How to do motion-first branding better

In an attention-starved digital landscape, static brand identities simply don’t cut through any more. Whether it’s a micro-interaction on a mobile interface, a kinetic logo that breathes across social platforms, or a full-scale rebrand built on behavioural logic, motion has become fundamental to how audiences experience brands today.

Brand-building platform Frontify recently hosted a webinar exploring this game-changing shift, as part of its Rebranding Redefined series. The event brought together Mitch Paone, creative director at DIA, and Simon Chong, creative director at BUCK.

Read on as I share their best insights into practicalities, pitfalls and strategic thinking behind motion-first branding.

From decorative to strategic

We’ll start with the most important point first. The fundamental question isn’t whether brands need motion any more. It’s when motion stops being window dressing and becomes central to brand strategy.

“Motion becomes strategic, not decorative, when it defines how a brand behaves, not just how it looks,” Mitch explains. “This is what we call at DIA a kinetic identity, a system where motion expresses behaviour over form. When time itself shapes a brand’s logic, motion determines rhythm, structure and continuity at every touchpoint.”

This in itself isn’t new. Mitch traces the lineage back to broadcast design from the 1960s and 1970s, later reimagined during the MTV era. “The MTV idents were radical for treating the logo as a living, modular organism that constantly reinvented itself yet maintained coherence,” he notes.

For Simon, the shift happens when motion is considered from the outset. “Motion can do much more than ‘make things move’,” he says. “It stops being decorative when we start to consider it as a strategic object. At BUCK, our roots are in motion design, so we’re naturally incorporating motion throughout the process, especially in our upfront, exploratory phases, to inspire and unlock the brand identity system.”

Crucially, motion—with its inherent storytelling and emotional qualities—bridges the gap between abstract brand strategy and tangible creative expression more effectively than static design.
“One of the most difficult and rewarding challenges in brand identity work is translating strategy into creative expression,” Simon explains. “Motion is arguably a much more effective bridge because its inherent qualities—storytelling and emotion—mirror strategy’s intent to clarify and inspire.”

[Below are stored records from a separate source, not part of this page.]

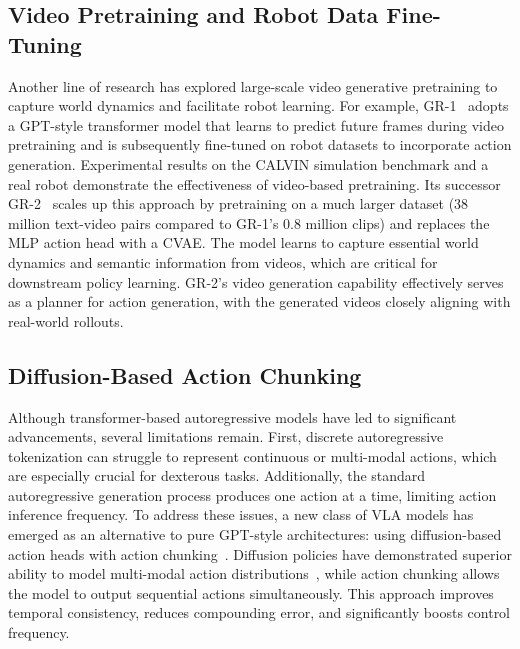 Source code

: \documentclass[10pt, a4paper, logo, copyright]{googledeepmind} %
\begin{document}
\subsection{Video Pretraining and Robot Data Fine-Tuning}
Another line of research has explored large-scale video generative pretraining to capture world dynamics and facilitate robot learning. 
For example, GR-1~\cite{wu2023unleashinglargescalevideogenerative} adopts a GPT-style transformer model that learns to predict future frames during video pretraining and is subsequently fine-tuned on robot datasets to incorporate action generation. Experimental results on the CALVIN simulation benchmark and a real robot demonstrate the effectiveness of video-based pretraining. Its successor GR-2~\cite{cheang2024gr2generativevideolanguageactionmodel} scales up this approach by pretraining on a much larger dataset (38 million text-video pairs compared to GR-1’s 0.8 million clips) and replaces the MLP action head with a CVAE. The model learns to capture essential world dynamics and semantic information from videos, which are critical for downstream policy learning. GR-2’s video generation capability effectively serves as a planner for action generation, with the generated videos closely aligning with real-world rollouts.

\subsection{Diffusion-Based Action Chunking}
Although transformer-based autoregressive models have led to significant advancements, several limitations remain. First, discrete autoregressive tokenization can struggle to represent continuous or multi-modal actions, which are especially crucial for dexterous tasks. Additionally, the standard autoregressive generation process produces one action at a time, limiting action inference frequency. To address these issues, a new class of VLA models has emerged as an alternative to pure GPT-style architectures: using diffusion-based action heads with action chunking~\cite{ActionChunking}. Diffusion policies have demonstrated superior ability to model multi-modal action distributions~\cite{Chi2023DiffusionPV}, while action chunking allows the model to output sequential actions simultaneously. This approach improves temporal consistency, reduces compounding error, and significantly boosts control frequency.
\end{document}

Building scalable motion systems

So how do you create motion that works across an entire ecosystem? “The key is to view motion as a behavioural system, not a set of animations,” Mitch insists. “Scalability emerges from building a structure that generates motion, one that encodes and organises behavioural principles at every level.”

By way of example, he points to DIA’s 2018 work with Squarespace, where motion, proportion, typography and structure were developed simultaneously. “Working with François Rappo on the Clarkson typeface, we embedded motion principles directly within the typography, with clear behavioural logic governing acceleration, rhythm and spatial relationships that scaled across applications ranging from advertising to user interfaces,” he recalls. Seven years later, the identity endures.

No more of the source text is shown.